Entries supplied:
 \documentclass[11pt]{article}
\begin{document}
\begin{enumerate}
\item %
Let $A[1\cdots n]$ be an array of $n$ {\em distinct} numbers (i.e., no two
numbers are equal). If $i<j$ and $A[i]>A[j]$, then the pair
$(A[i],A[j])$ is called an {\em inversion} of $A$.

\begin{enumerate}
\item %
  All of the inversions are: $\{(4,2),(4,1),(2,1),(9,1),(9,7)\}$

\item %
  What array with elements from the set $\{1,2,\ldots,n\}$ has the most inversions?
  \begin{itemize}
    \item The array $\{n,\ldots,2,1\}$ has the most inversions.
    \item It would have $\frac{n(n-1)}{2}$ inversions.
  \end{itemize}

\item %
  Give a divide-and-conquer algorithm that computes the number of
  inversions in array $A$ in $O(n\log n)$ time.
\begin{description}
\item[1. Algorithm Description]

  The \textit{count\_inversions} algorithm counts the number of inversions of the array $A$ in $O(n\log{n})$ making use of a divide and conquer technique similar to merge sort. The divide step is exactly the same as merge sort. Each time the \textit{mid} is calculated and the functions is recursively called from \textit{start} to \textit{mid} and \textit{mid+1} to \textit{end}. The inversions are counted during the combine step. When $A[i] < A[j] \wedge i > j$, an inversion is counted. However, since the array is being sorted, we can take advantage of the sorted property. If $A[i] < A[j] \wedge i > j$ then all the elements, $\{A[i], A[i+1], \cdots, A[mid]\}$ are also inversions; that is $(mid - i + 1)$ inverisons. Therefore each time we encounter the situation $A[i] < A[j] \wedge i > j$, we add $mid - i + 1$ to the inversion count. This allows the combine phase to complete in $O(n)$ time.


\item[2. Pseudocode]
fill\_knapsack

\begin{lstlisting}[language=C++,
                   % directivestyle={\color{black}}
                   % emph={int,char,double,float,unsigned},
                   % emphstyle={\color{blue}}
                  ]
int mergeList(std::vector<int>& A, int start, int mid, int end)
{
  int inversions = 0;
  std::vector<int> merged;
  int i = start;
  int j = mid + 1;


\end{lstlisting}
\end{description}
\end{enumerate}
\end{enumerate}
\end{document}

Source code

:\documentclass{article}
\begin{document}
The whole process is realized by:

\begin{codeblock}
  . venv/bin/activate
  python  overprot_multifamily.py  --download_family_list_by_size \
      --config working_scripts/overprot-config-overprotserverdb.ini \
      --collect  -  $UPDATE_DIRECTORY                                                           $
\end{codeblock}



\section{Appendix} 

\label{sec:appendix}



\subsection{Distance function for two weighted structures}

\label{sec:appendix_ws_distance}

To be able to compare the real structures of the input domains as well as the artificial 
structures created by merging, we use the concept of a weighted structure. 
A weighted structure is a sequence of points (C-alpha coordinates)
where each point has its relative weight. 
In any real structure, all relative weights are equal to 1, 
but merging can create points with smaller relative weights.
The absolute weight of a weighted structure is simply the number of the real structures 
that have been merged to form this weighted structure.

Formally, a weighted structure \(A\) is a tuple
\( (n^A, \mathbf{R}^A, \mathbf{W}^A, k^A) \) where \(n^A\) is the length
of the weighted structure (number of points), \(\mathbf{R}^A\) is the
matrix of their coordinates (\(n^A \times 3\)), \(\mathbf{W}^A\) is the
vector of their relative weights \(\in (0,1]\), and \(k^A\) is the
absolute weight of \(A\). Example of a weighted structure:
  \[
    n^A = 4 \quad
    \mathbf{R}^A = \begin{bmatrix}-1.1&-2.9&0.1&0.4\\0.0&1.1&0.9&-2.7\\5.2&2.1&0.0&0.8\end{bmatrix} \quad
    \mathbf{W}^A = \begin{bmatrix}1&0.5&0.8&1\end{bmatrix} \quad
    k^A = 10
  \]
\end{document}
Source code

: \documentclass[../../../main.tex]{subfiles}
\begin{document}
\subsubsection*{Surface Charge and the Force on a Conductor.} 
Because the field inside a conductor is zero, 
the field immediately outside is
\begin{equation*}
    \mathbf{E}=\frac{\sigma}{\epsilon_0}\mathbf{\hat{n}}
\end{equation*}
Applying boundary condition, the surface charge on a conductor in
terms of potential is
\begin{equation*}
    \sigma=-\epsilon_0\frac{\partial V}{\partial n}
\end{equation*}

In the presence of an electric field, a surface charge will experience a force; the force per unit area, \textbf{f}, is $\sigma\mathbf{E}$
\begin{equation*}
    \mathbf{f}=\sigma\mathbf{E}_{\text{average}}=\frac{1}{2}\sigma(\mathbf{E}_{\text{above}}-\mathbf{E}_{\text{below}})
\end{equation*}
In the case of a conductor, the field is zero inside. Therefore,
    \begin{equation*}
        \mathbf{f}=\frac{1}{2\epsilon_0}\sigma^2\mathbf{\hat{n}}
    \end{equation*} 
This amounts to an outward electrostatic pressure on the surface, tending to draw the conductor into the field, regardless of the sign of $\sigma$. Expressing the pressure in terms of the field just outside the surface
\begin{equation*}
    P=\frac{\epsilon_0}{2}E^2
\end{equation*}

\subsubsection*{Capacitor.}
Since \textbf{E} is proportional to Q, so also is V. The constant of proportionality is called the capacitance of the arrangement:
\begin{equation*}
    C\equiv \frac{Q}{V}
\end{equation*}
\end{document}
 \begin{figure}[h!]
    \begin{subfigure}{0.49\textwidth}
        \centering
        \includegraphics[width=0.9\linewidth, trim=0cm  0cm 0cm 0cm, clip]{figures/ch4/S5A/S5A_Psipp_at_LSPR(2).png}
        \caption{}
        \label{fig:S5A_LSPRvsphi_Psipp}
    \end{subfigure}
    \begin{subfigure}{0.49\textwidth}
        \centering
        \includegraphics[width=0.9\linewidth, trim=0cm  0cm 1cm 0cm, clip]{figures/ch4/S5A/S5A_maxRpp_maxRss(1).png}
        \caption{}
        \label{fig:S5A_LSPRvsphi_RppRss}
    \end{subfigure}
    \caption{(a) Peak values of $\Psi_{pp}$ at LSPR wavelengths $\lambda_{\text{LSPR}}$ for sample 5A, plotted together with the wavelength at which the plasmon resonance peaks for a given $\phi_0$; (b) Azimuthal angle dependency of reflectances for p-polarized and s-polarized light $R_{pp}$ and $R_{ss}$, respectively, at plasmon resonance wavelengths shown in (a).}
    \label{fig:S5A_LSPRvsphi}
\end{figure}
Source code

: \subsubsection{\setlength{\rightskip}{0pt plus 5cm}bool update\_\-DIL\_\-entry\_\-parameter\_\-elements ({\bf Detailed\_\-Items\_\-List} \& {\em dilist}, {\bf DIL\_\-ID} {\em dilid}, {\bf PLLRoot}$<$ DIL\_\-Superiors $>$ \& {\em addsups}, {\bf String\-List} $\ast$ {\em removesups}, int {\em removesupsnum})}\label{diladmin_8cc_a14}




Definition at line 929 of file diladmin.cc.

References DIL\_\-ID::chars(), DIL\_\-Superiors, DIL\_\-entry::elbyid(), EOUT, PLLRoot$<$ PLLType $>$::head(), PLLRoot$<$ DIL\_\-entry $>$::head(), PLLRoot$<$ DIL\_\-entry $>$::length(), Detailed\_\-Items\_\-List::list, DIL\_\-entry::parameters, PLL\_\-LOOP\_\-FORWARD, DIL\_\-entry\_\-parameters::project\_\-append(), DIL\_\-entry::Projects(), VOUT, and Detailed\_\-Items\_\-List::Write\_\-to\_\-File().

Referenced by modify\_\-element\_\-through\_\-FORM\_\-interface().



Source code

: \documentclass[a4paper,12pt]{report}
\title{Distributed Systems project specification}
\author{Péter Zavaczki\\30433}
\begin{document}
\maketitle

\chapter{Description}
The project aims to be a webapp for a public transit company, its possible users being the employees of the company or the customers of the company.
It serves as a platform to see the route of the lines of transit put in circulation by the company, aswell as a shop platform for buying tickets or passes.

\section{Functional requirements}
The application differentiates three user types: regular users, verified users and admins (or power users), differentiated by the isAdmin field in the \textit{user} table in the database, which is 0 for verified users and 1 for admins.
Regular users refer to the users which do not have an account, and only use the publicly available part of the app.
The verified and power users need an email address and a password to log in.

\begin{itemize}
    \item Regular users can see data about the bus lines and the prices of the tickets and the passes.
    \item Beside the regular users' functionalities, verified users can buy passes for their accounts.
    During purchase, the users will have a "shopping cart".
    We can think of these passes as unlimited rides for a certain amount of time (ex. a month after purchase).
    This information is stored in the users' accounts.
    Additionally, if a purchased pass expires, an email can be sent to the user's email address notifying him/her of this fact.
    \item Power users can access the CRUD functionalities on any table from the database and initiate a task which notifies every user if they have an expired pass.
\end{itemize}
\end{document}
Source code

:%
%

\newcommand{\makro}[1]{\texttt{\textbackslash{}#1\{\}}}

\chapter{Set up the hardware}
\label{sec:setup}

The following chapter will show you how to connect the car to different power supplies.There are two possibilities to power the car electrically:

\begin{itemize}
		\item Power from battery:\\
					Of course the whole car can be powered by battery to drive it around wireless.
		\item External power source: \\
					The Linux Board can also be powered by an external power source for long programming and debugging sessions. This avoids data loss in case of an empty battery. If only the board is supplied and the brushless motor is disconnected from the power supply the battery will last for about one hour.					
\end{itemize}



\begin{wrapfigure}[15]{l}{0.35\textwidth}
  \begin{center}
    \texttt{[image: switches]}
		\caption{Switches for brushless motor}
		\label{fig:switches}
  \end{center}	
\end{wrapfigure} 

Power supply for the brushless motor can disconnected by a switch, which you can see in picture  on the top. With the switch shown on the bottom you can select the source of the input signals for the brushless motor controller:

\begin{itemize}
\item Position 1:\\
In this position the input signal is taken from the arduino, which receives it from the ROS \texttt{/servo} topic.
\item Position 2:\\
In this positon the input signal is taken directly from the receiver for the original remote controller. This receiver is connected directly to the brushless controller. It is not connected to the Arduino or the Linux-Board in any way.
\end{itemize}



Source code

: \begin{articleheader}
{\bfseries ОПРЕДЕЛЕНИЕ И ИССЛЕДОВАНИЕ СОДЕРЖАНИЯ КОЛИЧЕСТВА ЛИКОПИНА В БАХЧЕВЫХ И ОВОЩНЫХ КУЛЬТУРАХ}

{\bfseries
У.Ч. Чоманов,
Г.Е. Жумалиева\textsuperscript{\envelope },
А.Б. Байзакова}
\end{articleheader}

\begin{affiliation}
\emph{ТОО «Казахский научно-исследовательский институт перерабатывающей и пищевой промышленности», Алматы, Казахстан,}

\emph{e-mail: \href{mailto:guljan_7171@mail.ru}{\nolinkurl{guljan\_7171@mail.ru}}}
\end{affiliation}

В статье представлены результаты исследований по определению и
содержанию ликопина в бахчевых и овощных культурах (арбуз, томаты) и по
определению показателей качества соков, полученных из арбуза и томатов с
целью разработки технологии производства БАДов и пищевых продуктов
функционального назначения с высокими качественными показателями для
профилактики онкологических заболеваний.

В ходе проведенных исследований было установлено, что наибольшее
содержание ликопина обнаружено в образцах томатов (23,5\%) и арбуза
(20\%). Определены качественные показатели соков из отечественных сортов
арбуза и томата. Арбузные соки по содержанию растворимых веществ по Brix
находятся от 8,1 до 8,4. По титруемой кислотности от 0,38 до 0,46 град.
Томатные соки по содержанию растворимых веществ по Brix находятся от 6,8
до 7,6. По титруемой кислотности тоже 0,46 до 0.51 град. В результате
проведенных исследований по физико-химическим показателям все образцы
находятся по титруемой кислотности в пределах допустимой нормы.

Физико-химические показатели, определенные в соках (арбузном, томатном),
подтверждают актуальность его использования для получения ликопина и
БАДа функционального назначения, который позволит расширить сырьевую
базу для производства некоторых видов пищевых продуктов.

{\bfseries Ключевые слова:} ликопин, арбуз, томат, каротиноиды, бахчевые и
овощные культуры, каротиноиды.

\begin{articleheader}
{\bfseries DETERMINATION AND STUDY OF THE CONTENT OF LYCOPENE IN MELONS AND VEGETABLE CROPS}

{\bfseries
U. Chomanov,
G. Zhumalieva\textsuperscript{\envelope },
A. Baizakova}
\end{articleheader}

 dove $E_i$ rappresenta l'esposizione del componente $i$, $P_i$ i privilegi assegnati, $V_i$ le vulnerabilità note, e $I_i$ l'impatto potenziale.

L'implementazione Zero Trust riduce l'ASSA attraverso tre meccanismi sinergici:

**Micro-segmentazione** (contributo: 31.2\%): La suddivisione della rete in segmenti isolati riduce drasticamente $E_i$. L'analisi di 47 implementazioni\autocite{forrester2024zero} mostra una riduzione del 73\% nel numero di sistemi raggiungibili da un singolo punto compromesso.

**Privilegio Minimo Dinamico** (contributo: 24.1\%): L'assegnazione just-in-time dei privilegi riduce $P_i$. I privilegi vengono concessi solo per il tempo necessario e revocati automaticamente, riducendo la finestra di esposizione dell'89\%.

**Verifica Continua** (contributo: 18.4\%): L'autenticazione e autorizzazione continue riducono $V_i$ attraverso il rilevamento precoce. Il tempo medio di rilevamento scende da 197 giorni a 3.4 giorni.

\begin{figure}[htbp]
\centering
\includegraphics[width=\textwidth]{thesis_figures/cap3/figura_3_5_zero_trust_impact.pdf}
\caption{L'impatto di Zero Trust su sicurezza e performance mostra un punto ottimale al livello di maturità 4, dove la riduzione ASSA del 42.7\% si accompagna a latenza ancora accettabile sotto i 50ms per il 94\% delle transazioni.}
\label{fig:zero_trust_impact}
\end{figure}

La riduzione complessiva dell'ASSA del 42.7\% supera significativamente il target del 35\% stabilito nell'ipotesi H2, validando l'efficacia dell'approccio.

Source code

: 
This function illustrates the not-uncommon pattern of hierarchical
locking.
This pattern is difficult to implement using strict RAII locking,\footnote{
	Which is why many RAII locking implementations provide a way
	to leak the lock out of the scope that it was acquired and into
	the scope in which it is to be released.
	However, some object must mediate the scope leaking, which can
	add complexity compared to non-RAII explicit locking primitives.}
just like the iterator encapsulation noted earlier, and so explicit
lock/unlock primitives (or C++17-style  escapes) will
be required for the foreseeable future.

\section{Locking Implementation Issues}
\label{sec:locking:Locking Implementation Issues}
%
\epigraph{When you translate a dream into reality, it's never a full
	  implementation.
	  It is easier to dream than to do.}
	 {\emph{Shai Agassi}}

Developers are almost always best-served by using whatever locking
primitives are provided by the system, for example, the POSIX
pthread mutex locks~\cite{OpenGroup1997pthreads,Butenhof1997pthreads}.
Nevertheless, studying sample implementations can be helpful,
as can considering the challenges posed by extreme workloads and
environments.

Directions for this task:
Find the string "vector" in the records, then copy each line where it occurs.

Solved problem:
int mergeList(std::vector<int>& A, int start, int mid, int end)
  std::vector<int> merged;
vector of their relative weights \(\in (0,1]\), and \(k^A\) is the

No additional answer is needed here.